This year’s Verizon Data Breach Investigations Report includes discussion on the insider threat. It notes that it is “entirely possible that malicious insiders and/or partners are flying under the radar and thus avoiding discovery.” The problem is that most insider breaches are only discovered after the event, and even then usually by fraud detection mechanisms. Preventing insider breaches that are non-financial in their nature is a particular problem.
Sky did not find and prevent one particular insider breach; but it did find and prove against the culprit after the event. Several third-party satellite dish service and repair companies set up in competition with Sky’s authorized provider. Sky was concerned about where these companies obtained their information about Sky’s customers.
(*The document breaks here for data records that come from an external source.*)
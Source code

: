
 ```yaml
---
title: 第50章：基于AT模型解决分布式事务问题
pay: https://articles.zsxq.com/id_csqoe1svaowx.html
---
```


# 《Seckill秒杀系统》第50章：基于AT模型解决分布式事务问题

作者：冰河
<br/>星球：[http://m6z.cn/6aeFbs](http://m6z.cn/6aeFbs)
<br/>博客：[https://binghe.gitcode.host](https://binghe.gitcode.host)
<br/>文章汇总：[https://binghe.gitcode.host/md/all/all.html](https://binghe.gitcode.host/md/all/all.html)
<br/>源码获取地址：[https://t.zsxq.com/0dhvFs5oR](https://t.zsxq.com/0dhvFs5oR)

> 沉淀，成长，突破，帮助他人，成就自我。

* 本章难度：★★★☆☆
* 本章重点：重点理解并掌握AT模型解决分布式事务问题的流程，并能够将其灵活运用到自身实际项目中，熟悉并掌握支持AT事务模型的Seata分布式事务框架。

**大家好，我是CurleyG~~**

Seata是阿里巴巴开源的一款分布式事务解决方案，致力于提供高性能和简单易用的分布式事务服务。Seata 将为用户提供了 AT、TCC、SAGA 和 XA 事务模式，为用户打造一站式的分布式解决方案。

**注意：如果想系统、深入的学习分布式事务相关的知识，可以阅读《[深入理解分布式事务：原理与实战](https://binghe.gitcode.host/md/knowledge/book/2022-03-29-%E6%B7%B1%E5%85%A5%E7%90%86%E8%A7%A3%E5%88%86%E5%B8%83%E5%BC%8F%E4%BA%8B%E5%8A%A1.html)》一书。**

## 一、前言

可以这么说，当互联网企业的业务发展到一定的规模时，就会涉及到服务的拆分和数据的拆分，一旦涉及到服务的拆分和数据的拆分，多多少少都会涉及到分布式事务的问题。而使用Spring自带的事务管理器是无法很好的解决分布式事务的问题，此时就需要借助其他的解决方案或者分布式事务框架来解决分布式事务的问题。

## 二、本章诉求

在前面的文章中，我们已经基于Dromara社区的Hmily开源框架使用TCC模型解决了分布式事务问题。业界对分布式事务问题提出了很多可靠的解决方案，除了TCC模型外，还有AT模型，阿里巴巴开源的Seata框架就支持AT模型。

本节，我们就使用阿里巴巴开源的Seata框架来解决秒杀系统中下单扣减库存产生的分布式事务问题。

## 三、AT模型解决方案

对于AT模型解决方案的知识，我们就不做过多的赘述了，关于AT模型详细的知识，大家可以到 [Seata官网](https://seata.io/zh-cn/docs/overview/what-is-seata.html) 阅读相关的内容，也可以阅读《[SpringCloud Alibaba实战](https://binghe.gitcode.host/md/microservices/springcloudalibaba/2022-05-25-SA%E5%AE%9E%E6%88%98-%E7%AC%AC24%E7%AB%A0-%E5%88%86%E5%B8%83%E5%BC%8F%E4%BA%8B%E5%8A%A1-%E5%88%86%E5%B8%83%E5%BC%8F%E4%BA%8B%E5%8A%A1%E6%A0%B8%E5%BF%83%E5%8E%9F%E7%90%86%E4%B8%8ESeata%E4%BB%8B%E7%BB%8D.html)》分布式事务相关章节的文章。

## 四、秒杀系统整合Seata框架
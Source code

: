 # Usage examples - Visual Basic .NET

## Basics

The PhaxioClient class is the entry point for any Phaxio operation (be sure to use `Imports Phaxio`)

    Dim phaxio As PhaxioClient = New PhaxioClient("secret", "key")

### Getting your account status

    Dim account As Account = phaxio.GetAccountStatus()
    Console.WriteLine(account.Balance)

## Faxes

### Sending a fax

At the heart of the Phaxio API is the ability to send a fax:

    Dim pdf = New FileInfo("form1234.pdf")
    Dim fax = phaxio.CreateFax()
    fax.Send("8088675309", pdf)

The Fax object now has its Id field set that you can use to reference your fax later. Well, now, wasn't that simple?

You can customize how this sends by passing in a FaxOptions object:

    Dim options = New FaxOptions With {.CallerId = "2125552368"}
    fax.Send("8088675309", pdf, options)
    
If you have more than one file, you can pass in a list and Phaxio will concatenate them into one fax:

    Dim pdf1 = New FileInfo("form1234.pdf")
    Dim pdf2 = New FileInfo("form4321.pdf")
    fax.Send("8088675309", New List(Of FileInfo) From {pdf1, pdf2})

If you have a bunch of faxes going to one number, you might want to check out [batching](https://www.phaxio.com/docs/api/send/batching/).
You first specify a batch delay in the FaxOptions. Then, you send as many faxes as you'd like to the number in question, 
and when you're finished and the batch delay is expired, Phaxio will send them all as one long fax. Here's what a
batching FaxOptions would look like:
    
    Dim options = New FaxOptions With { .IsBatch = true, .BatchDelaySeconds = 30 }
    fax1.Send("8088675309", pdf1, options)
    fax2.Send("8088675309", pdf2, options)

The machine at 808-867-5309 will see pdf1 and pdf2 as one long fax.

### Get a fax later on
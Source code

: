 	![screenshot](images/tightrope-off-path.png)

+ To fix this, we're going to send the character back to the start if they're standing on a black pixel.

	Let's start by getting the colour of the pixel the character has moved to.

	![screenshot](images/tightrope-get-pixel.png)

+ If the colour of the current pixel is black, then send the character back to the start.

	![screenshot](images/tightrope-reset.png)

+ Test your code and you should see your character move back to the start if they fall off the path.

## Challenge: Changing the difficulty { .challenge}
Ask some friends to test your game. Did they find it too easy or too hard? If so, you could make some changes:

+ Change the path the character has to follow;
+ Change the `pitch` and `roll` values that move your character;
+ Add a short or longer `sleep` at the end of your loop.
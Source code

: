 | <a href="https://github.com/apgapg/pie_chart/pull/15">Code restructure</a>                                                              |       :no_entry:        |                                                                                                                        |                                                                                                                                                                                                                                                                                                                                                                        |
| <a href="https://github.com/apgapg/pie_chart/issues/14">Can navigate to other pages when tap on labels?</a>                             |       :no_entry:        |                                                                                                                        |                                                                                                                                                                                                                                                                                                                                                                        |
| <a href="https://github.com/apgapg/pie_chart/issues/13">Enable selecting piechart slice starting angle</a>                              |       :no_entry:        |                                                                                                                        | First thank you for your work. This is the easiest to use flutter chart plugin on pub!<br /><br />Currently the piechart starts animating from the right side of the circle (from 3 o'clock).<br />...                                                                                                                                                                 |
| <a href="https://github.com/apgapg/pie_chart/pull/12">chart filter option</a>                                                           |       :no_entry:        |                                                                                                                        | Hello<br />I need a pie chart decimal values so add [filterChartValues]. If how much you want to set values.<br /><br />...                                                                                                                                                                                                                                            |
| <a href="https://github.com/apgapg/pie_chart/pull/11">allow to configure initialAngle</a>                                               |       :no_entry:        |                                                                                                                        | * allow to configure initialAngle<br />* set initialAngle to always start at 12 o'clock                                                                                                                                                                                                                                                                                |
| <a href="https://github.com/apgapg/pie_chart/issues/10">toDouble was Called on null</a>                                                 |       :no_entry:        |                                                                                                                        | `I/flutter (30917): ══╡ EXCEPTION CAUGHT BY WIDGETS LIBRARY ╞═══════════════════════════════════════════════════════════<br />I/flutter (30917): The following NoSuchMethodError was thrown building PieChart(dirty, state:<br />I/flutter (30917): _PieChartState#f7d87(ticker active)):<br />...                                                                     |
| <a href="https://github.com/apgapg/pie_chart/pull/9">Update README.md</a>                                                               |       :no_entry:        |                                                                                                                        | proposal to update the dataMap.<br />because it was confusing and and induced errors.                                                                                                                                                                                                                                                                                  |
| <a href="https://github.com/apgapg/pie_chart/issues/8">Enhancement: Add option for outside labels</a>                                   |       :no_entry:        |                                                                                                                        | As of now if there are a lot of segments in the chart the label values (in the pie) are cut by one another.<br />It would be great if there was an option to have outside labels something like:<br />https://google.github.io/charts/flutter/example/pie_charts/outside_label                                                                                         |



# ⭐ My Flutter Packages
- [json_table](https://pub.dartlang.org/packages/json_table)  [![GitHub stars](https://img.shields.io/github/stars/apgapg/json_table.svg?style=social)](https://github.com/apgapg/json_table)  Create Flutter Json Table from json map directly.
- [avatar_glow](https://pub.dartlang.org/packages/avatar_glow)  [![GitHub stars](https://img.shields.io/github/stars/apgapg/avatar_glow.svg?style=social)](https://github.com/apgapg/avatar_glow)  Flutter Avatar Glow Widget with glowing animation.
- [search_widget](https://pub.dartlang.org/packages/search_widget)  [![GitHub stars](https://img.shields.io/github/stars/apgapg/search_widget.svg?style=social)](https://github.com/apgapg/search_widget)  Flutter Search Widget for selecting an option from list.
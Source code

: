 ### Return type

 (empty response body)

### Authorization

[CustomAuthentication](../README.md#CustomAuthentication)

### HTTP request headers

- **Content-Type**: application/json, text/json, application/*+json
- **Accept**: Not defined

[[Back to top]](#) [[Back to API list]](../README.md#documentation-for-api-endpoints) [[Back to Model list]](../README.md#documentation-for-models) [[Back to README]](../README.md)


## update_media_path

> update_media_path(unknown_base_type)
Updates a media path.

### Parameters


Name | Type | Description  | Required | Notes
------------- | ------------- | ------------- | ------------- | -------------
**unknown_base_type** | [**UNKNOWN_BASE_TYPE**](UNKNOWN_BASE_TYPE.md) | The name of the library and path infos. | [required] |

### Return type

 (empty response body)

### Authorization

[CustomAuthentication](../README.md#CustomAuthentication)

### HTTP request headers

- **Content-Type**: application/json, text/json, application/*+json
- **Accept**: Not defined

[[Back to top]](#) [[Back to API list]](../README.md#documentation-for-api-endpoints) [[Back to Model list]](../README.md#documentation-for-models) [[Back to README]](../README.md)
Sky obtained and executed a search warrant against the third-party companies “when,” notes the judge, “an independent forensic computer expert took an electronic copy of the Digital database” they used. This evidence, plus statements from the companies concerned, pointed the finger at a Sky employee, Mr Lee. But this had to be proved. “It was agreed,” notes the judge, “that they would cooperate with Sky to enable ‘seeded’ data to be sent to Mr Lee so that its later use could be traced. The seeded data was found to have been supplied to Digital (one of the companies). It led to the termination of Mr Lee's contract of employment (with the fourth claimant) and, on 3 February 2011, his joinder as a defendant to the proceedings.”
Now Sir William Blackburne has found Lee guilty of misusing the Sky’s confidential information and infringing the firms' database rights. “Three distinct protections can apply to databases and their contents,” explains the Out-Law legal blog. “The information in a database can be protected by copyright; the database structure itself can be so creative that it is protected by copyright, and the whole database can be protected by the 'sui generis' database right. The contents of a database can also be subject to laws which protect confidential information.”
Lee has been found guilty of infringing Sky’s database rights. But the whole incident illustrates Verizon’s concerns: forensic action can detect the culprit; but it is very difficult for security software to prevent the incident when an insider is involved.